Other Caesareas

The Romans loved to name places "Caesarea" and there were doubtless countless villages and hamlets named Caesarea-something-or-other throughout the Empire. Other than Caesarea of Cappadocia, here are a few of the other well-known Caesareas...
Caesarea Palestinae was a city in northern Judea on the cost of the Mediterranean Sea. Formery an old Phonecian port, Herod the Great made the city his capital, renovating it extensively along Roman lines and renaming it Caesarea after his Roman patrons. In later times the city was an important Byzantine port and a Crusader citadel. The city is frequently mentioned in the New Testament, and was the home of Christian historian Eusebius of Caesarea and the birthplace of Byzantine historian Procopius. Today the site is abandoned, with only ruins remaining, but is still known by its ancient name, now spelled "Kaiseriyeh."

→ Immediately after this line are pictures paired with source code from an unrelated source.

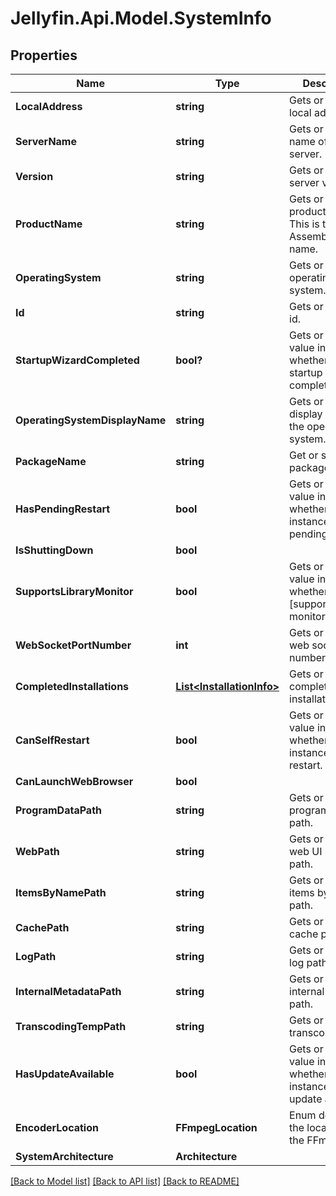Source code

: 
# Jellyfin.Api.Model.SystemInfo

## Properties

Name | Type | Description | Notes
------------ | ------------- | ------------- | -------------
**LocalAddress** | **string** | Gets or sets the local address. | [optional] 
**ServerName** | **string** | Gets or sets the name of the server. | [optional] 
**Version** | **string** | Gets or sets the server version. | [optional] 
**ProductName** | **string** | Gets or sets the product name. This is the AssemblyProduct name. | [optional] 
**OperatingSystem** | **string** | Gets or sets the operating system. | [optional] 
**Id** | **string** | Gets or sets the id. | [optional] 
**StartupWizardCompleted** | **bool?** | Gets or sets a value indicating whether the startup wizard is completed. | [optional] 
**OperatingSystemDisplayName** | **string** | Gets or sets the display name of the operating system. | [optional] 
**PackageName** | **string** | Get or sets the package name. | [optional] 
**HasPendingRestart** | **bool** | Gets or sets a value indicating whether this instance has pending restart. | [optional] 
**IsShuttingDown** | **bool** |  | [optional] 
**SupportsLibraryMonitor** | **bool** | Gets or sets a value indicating whether [supports library monitor]. | [optional] 
**WebSocketPortNumber** | **int** | Gets or sets the web socket port number. | [optional] 
**CompletedInstallations** | [**List&lt;InstallationInfo&gt;**](InstallationInfo.md) | Gets or sets the completed installations. | [optional] 
**CanSelfRestart** | **bool** | Gets or sets a value indicating whether this instance can self restart. | [optional] 
**CanLaunchWebBrowser** | **bool** |  | [optional] 
**ProgramDataPath** | **string** | Gets or sets the program data path. | [optional] 
**WebPath** | **string** | Gets or sets the web UI resources path. | [optional] 
**ItemsByNamePath** | **string** | Gets or sets the items by name path. | [optional] 
**CachePath** | **string** | Gets or sets the cache path. | [optional] 
**LogPath** | **string** | Gets or sets the log path. | [optional] 
**InternalMetadataPath** | **string** | Gets or sets the internal metadata path. | [optional] 
**TranscodingTempPath** | **string** | Gets or sets the transcode path. | [optional] 
**HasUpdateAvailable** | **bool** | Gets or sets a value indicating whether this instance has update available. | [optional] 
**EncoderLocation** | **FFmpegLocation** | Enum describing the location of the FFmpeg tool. | [optional] 
**SystemArchitecture** | **Architecture** |  | [optional] 

[[Back to Model list]](../README.md#documentation-for-models)
[[Back to API list]](../README.md#documentation-for-api-endpoints)
[[Back to README]](../README.md)

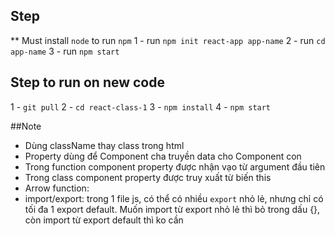 
## Step
** Must install `node` to run `npm`
1 - run `npm init react-app app-name`
2 - run `cd app-name`
3 - run `npm start`

## Step to run on new code
1 - `git pull`
2 - `cd react-class-1`
3 - `npm install` 
4 - `npm start`

##Note
* Dùng className thay class trong html
* Property dùng để Component cha truyền data cho Component con
* Trong function component property được nhận vạo từ argument đầu tiên
* Trong class component property được truy xuất từ biến this
* Arrow function: 
* import/export: trong 1 file js, có thể có nhiều `export` nhỏ lẻ, nhưng chỉ có tối đa 1 export default. Muốn import từ export nhỏ lẻ thì bỏ trong dấu {}, còn import từ export default thì ko cần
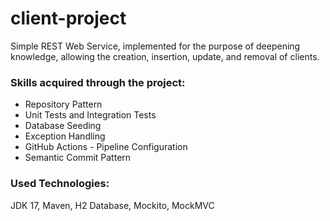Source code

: #  client-project

Simple REST Web Service, implemented for the purpose of deepening knowledge, allowing the creation, insertion, update, and removal of clients.

### Skills acquired through the project:
- Repository Pattern
- Unit Tests and Integration Tests
- Database Seeding
- Exception Handling
- GitHub Actions - Pipeline Configuration
- Semantic Commit Pattern
### Used Technologies:
JDK 17, Maven, H2 Database, Mockito, MockMVC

Caesarea Philipi was a city in northern Palestine at the foot of Mount Hermon. It was built by Philip the Tetrarch in the 1st century AD on the site of an old center for the worship of Pan. The modern name of the city is Baniyas.

Caesarea Mauretanensis was the capital of the Roman province of Mauritania in northwestern Africa, and was the birthplace of Latin gramarian Priscian. Today the town is called Cherchel.

Caesarea Augusta was a town in Roman Spain, so named in honor of the Emperor Augustus. Echoes of the Roman name can still be heard in the town's modern name, as it is now the Spanish city of Zaragoza.